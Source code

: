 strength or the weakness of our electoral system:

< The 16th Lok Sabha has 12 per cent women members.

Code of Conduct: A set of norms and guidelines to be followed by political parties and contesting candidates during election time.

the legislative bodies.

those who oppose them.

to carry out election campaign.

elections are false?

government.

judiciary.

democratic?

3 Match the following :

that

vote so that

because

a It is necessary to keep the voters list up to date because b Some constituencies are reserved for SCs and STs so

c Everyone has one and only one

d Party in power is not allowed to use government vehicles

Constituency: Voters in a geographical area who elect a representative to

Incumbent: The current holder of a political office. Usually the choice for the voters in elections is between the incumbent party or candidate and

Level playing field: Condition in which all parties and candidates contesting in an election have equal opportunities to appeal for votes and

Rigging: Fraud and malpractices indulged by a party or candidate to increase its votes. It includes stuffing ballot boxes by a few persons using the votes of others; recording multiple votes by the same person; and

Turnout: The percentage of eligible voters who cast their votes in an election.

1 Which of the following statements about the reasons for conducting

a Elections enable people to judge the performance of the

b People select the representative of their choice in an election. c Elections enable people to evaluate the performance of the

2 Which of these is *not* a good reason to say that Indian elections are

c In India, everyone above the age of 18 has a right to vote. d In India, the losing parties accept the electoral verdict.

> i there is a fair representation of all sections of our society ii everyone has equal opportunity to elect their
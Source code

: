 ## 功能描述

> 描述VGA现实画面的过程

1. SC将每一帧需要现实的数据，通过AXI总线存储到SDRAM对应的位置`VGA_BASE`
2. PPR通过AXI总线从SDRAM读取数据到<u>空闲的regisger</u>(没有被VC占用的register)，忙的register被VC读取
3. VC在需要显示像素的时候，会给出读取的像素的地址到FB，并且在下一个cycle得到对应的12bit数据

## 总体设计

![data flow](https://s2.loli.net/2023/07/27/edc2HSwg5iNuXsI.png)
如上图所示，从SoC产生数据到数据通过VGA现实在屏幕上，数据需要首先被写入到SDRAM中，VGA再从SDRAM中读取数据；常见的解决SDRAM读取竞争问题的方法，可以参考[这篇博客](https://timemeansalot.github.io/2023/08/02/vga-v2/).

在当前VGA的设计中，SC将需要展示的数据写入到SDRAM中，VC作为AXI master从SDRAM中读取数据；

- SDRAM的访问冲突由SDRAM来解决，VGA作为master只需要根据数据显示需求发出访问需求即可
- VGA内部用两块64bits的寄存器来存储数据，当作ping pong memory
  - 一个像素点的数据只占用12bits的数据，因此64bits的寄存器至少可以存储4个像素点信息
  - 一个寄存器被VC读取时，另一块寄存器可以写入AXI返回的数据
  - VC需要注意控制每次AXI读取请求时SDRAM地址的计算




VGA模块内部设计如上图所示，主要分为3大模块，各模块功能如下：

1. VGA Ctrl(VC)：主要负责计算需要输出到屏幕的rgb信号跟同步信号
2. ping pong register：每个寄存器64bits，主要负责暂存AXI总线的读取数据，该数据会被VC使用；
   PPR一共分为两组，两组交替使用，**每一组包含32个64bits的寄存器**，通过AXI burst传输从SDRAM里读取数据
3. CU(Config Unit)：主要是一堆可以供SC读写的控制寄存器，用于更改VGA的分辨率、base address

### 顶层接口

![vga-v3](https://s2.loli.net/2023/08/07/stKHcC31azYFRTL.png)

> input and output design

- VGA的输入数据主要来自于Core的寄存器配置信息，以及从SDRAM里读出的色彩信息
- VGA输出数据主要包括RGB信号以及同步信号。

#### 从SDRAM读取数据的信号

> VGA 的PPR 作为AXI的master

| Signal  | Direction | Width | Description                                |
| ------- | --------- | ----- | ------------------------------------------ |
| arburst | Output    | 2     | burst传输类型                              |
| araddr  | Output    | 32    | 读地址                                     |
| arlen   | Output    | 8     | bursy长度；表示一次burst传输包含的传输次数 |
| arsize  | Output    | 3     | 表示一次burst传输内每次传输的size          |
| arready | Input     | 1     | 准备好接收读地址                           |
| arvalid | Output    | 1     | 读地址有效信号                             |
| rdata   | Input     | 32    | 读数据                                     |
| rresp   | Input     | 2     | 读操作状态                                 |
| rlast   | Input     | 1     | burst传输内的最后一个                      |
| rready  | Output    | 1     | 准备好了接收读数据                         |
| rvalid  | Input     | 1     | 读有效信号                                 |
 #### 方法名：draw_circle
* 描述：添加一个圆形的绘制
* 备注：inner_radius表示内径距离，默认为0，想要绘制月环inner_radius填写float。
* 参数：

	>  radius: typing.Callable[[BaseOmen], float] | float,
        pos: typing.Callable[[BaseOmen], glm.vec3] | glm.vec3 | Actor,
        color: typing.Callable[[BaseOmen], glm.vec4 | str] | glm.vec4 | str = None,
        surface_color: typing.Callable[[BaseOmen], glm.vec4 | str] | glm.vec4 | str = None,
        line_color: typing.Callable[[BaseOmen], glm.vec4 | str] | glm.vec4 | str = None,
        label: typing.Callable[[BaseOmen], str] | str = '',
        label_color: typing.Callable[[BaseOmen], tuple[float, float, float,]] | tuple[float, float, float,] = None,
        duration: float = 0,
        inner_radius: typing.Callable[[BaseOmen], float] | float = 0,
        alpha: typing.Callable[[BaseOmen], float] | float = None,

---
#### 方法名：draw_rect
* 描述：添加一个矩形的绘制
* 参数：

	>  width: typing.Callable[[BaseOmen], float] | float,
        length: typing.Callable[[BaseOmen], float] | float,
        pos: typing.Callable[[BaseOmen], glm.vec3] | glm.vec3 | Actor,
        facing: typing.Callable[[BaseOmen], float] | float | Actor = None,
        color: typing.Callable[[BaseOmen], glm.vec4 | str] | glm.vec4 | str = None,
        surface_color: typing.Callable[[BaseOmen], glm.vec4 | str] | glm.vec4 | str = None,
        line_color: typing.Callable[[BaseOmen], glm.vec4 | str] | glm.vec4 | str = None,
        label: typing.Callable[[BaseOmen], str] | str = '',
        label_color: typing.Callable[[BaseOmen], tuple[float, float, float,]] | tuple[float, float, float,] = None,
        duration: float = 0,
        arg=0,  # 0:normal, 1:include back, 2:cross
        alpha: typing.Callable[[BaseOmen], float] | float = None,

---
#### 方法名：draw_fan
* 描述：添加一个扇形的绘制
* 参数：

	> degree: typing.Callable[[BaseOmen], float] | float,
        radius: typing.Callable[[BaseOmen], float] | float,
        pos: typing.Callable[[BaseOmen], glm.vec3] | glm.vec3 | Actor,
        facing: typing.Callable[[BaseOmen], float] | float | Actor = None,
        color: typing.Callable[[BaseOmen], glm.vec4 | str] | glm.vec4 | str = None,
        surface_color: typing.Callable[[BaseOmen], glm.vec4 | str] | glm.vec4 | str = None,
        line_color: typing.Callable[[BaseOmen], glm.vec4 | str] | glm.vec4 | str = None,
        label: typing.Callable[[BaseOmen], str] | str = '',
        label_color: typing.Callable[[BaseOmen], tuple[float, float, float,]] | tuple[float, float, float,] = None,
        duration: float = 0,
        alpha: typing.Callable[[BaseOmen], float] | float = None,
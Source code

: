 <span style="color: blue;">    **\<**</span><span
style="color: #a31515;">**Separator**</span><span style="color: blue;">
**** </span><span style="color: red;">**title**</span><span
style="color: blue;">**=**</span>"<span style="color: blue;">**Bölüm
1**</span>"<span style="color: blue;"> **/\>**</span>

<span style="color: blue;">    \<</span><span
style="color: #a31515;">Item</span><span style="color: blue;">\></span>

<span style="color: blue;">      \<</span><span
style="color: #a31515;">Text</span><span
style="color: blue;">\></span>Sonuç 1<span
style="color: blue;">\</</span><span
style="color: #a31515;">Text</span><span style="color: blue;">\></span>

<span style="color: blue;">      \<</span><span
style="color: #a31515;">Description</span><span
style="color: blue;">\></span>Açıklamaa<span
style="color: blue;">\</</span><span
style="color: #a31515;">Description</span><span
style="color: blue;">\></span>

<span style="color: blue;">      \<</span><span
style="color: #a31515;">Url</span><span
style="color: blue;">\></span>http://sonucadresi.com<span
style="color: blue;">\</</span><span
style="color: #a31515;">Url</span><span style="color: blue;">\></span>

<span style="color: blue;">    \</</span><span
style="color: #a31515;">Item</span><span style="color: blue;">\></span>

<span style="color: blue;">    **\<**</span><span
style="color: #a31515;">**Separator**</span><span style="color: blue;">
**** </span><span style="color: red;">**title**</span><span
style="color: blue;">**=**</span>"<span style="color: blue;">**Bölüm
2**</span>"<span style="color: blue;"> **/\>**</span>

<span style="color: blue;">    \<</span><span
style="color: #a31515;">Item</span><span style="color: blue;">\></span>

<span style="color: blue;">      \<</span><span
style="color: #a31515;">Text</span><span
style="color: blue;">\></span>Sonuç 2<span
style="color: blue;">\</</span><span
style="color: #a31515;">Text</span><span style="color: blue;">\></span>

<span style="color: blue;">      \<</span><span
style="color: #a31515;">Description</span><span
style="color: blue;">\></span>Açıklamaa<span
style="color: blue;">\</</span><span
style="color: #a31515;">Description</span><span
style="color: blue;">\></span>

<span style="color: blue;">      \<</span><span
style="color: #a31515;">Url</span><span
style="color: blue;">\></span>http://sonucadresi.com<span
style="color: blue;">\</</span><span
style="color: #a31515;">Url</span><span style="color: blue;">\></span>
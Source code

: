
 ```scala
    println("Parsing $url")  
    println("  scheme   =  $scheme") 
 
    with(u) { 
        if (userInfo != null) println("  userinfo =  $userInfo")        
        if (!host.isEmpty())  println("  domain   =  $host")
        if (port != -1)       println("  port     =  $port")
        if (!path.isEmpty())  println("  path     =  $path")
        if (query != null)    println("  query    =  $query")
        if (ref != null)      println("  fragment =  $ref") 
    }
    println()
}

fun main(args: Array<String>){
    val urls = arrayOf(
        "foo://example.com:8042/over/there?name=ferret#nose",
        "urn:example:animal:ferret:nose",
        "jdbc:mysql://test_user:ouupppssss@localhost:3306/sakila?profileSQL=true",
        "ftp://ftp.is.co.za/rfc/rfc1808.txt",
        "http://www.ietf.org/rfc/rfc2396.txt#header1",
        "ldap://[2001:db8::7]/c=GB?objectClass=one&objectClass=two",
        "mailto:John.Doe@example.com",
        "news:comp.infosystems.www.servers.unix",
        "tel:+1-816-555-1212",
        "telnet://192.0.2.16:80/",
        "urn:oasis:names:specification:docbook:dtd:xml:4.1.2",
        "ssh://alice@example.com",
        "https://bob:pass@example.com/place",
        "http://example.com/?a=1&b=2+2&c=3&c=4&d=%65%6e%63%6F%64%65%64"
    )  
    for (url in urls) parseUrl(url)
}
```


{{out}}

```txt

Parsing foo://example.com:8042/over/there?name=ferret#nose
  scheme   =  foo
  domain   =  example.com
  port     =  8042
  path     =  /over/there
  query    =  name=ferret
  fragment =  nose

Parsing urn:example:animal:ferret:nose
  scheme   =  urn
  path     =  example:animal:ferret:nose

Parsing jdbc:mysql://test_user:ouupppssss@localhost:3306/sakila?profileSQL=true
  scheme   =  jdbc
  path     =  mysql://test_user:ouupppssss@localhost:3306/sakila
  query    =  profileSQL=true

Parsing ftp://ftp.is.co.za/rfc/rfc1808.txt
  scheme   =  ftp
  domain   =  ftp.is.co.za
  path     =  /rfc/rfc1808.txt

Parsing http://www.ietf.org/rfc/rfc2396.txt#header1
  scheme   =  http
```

··········

-- YOUR OBJECTIVE --
Each line from the start of the listing through the line with "2 Which of these" is to be restated verbatim, both ends included.

-- RESPONSE AREA --
Source code

: strength or the weakness of our electoral system:

< The 16th Lok Sabha has 12 per cent women members.

Code of Conduct: A set of norms and guidelines to be followed by political parties and contesting candidates during election time.

the legislative bodies.

those who oppose them.

to carry out election campaign.

elections are false?

government.

judiciary.

democratic?

3 Match the following :

that

vote so that

because

a It is necessary to keep the voters list up to date because b Some constituencies are reserved for SCs and STs so

c Everyone has one and only one

d Party in power is not allowed to use government vehicles

Constituency: Voters in a geographical area who elect a representative to

Incumbent: The current holder of a political office. Usually the choice for the voters in elections is between the incumbent party or candidate and

Level playing field: Condition in which all parties and candidates contesting in an election have equal opportunities to appeal for votes and

Rigging: Fraud and malpractices indulged by a party or candidate to increase its votes. It includes stuffing ballot boxes by a few persons using the votes of others; recording multiple votes by the same person; and

Turnout: The percentage of eligible voters who cast their votes in an election.

1 Which of the following statements about the reasons for conducting

a Elections enable people to judge the performance of the

b People select the representative of their choice in an election. c Elections enable people to evaluate the performance of the

2 Which of these is *not* a good reason to say that Indian elections are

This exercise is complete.